> WHAT IS REQUIRED: Within the material below, tally every line that holds the word "decision", then give the tally and nothing more.

##### SOURCE MATERIAL

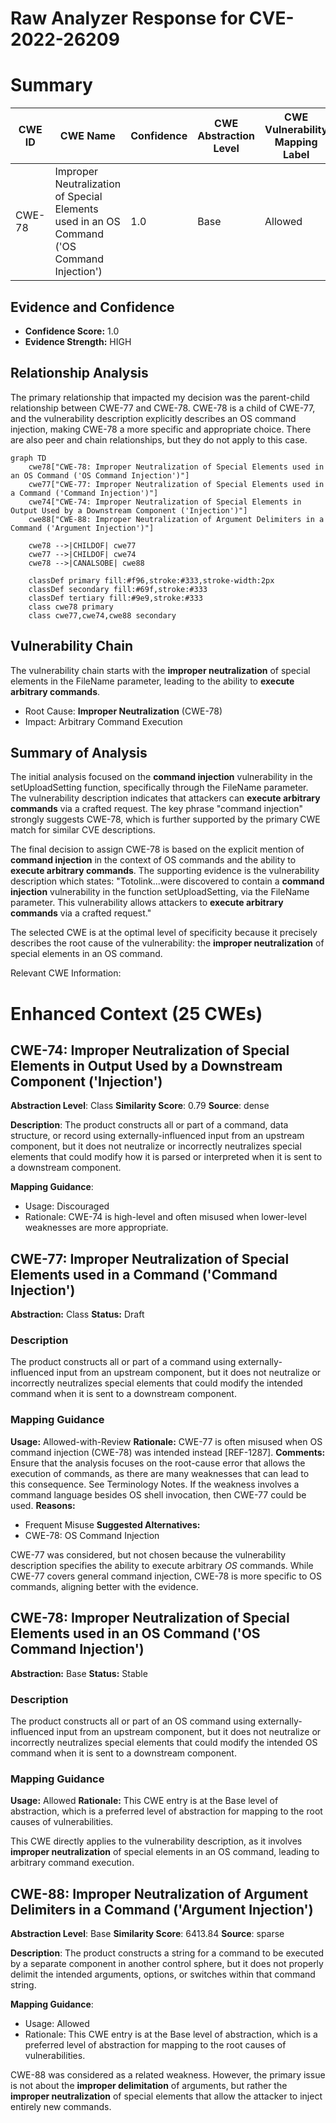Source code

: # Raw Analyzer Response for CVE-2022-26209

# Summary

| CWE ID | CWE Name | Confidence | CWE Abstraction Level | CWE Vulnerability Mapping Label | CWE-Vulnerability Mapping Notes |
|---|---|---|---|---|---|
| CWE-78 | Improper Neutralization of Special Elements used in an OS Command ('OS Command Injection') | 1.0 | Base | Allowed | Primary CWE |

## Evidence and Confidence

*   **Confidence Score:** 1.0
*   **Evidence Strength:** HIGH

## Relationship Analysis
The primary relationship that impacted my decision was the parent-child relationship between CWE-77 and CWE-78. CWE-78 is a child of CWE-77, and the vulnerability description explicitly describes an OS command injection, making CWE-78 a more specific and appropriate choice. There are also peer and chain relationships, but they do not apply to this case.

```mermaid
graph TD
    cwe78["CWE-78: Improper Neutralization of Special Elements used in an OS Command ('OS Command Injection')"]
    cwe77["CWE-77: Improper Neutralization of Special Elements used in a Command ('Command Injection')"]
    cwe74["CWE-74: Improper Neutralization of Special Elements in Output Used by a Downstream Component ('Injection')"]
    cwe88["CWE-88: Improper Neutralization of Argument Delimiters in a Command ('Argument Injection')"]

    cwe78 -->|CHILDOF| cwe77
    cwe77 -->|CHILDOF| cwe74
    cwe78 -->|CANALSOBE| cwe88
    
    classDef primary fill:#f96,stroke:#333,stroke-width:2px
    classDef secondary fill:#69f,stroke:#333
    classDef tertiary fill:#9e9,stroke:#333
    class cwe78 primary
    class cwe77,cwe74,cwe88 secondary
```

## Vulnerability Chain
The vulnerability chain starts with the **improper neutralization** of special elements in the FileName parameter, leading to the ability to **execute arbitrary commands**.
  - Root Cause: **Improper Neutralization** (CWE-78)
  - Impact: Arbitrary Command Execution

## Summary of Analysis
The initial analysis focused on the **command injection** vulnerability in the setUploadSetting function, specifically through the FileName parameter. The vulnerability description indicates that attackers can **execute arbitrary commands** via a crafted request. The key phrase "command injection" strongly suggests CWE-78, which is further supported by the primary CWE match for similar CVE descriptions.

The final decision to assign CWE-78 is based on the explicit mention of **command injection** in the context of OS commands and the ability to **execute arbitrary commands**. The supporting evidence is the vulnerability description which states: "Totolink...were discovered to contain a **command injection** vulnerability in the function setUploadSetting, via the FileName parameter. This vulnerability allows attackers to **execute arbitrary commands** via a crafted request."

The selected CWE is at the optimal level of specificity because it precisely describes the root cause of the vulnerability: the **improper neutralization** of special elements in an OS command.

Relevant CWE Information:

# Enhanced Context (25 CWEs)

## CWE-74: Improper Neutralization of Special Elements in Output Used by a Downstream Component ('Injection')
**Abstraction Level**: Class
**Similarity Score**: 0.79
**Source**: dense

**Description**:
The product constructs all or part of a command, data structure, or record using externally-influenced input from an upstream component, but it does not neutralize or incorrectly neutralizes special elements that could modify how it is parsed or interpreted when it is sent to a downstream component.

**Mapping Guidance**:
- Usage: Discouraged
- Rationale: CWE-74 is high-level and often misused when lower-level weaknesses are more appropriate.

## CWE-77: Improper Neutralization of Special Elements used in a Command ('Command Injection')
**Abstraction:** Class
**Status:** Draft

### Description
The product constructs all or part of a command using externally-influenced input from an upstream component, but it does not neutralize or incorrectly neutralizes special elements that could modify the intended command when it is sent to a downstream component.

### Mapping Guidance
**Usage:** Allowed-with-Review
**Rationale:** CWE-77 is often misused when OS command injection (CWE-78) was intended instead [REF-1287].
**Comments:** Ensure that the analysis focuses on the root-cause error that allows the execution of commands, as there are many weaknesses that can lead to this consequence. See Terminology Notes. If the weakness involves a command language besides OS shell invocation, then CWE-77 could be used.
**Reasons:**
- Frequent Misuse
**Suggested Alternatives:**
- CWE-78: OS Command Injection

CWE-77 was considered, but not chosen because the vulnerability description specifies the ability to execute arbitrary *OS* commands. While CWE-77 covers general command injection, CWE-78 is more specific to OS commands, aligning better with the evidence.

## CWE-78: Improper Neutralization of Special Elements used in an OS Command ('OS Command Injection')
**Abstraction:** Base
**Status:** Stable

### Description
The product constructs all or part of an OS command using externally-influenced input from an upstream component, but it does not neutralize or incorrectly neutralizes special elements that could modify the intended OS command when it is sent to a downstream component.

### Mapping Guidance
**Usage:** Allowed
**Rationale:** This CWE entry is at the Base level of abstraction, which is a preferred level of abstraction for mapping to the root causes of vulnerabilities.

This CWE directly applies to the vulnerability description, as it involves **improper neutralization** of special elements in an OS command, leading to arbitrary command execution.

## CWE-88: Improper Neutralization of Argument Delimiters in a Command ('Argument Injection')
**Abstraction Level**: Base
**Similarity Score**: 6413.84
**Source**: sparse

**Description**:
The product constructs a string for a command to be executed by a separate component
in another control sphere, but it does not properly delimit the
intended arguments, options, or switches within that command string.

**Mapping Guidance**:
- Usage: Allowed
- Rationale: This CWE entry is at the Base level of abstraction, which is a preferred level of abstraction for mapping to the root causes of vulnerabilities.

CWE-88 was considered as a related weakness. However, the primary issue is not about the **improper delimitation** of arguments, but rather the **improper neutralization** of special elements that allow the attacker to inject entirely new commands.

##########

> FINISHED TASK: 2